**DATA:**
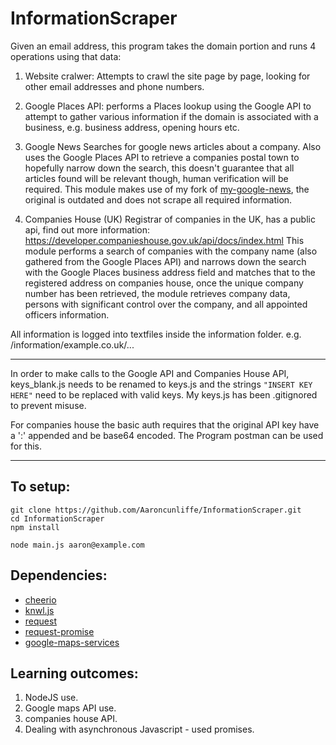 # InformationScraper

Given an email address, this program takes the domain portion and runs 4 operations using that data:

1. Website cralwer:
Attempts to crawl the site page by page, looking for other email addresses and phone numbers.

2. Google Places API:
performs a Places lookup using the Google API to attempt to gather various information if the domain is associated with a business, e.g. business address, opening hours etc.

3. Google News
Searches for google news articles about a company. Also uses the Google Places API to retrieve a companies postal town to hopefully narrow down the search, this doesn't guarantee that all articles found will be relevant though, human verification will be required. This module makes use of my fork of [my-google-news](https://github.com/Aaroncunliffe/my-google-news), the original is outdated and does not scrape all required information. 

4. Companies House (UK)
Registrar of companies in the UK, has a public api, find out more information: https://developer.companieshouse.gov.uk/api/docs/index.html
This module performs a search of companies with the company name (also gathered from the Google Places API) and narrows down the search with the Google Places business address field and matches that to the registered address on companies house, once the unique company number has been retrieved, the module retrieves company data, 
persons with significant control over the company, and all appointed officers information.

All information is logged into textfiles inside the information folder. e.g. /information/example.co.uk/...

---

In order to make calls to the Google API and Companies House API, keys_blank.js needs to be renamed to keys.js and the strings `"INSERT KEY HERE"` need to be replaced with valid keys. My keys.js has been .gitignored to prevent misuse.

For companies house the basic auth requires that the original API key have a ':' appended and be base64 encoded. The Program postman can be used for this.

---

## To setup:
```
git clone https://github.com/Aaroncunliffe/InformationScraper.git
cd InformationScraper
npm install
```

```
node main.js aaron@example.com
```

## Dependencies:
* [cheerio](https://github.com/cheeriojs/cheerio)
* [knwl.js](https://github.com/benhmoore/Knwl.js) 
* [request](https://github.com/request/request) 
* [request-promise](https://github.com/request/request-promise) 
* [google-maps-services](https://github.com/googlemaps/google-maps-services-js)

## Learning outcomes:
1. NodeJS use.
2. Google maps API use.
3. companies house API.
4. Dealing with asynchronous Javascript - used promises.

**WORK ITEM:**
Print only the lines from the first line of the data above through the one containing "4. Companies House (UK)", exactly as they are, with pictures omitted.

**ANSWER AREA:**
 # InformationScraper

Given an email address, this program takes the domain portion and runs 4 operations using that data:

1. Website cralwer:
Attempts to crawl the site page by page, looking for other email addresses and phone numbers.

2. Google Places API:
performs a Places lookup using the Google API to attempt to gather various information if the domain is associated with a business, e.g. business address, opening hours etc.

3. Google News
Searches for google news articles about a company. Also uses the Google Places API to retrieve a companies postal town to hopefully narrow down the search, this doesn't guarantee that all articles found will be relevant though, human verification will be required. This module makes use of my fork of [my-google-news](https://github.com/Aaroncunliffe/my-google-news), the original is outdated and does not scrape all required information. 

4. Companies House (UK)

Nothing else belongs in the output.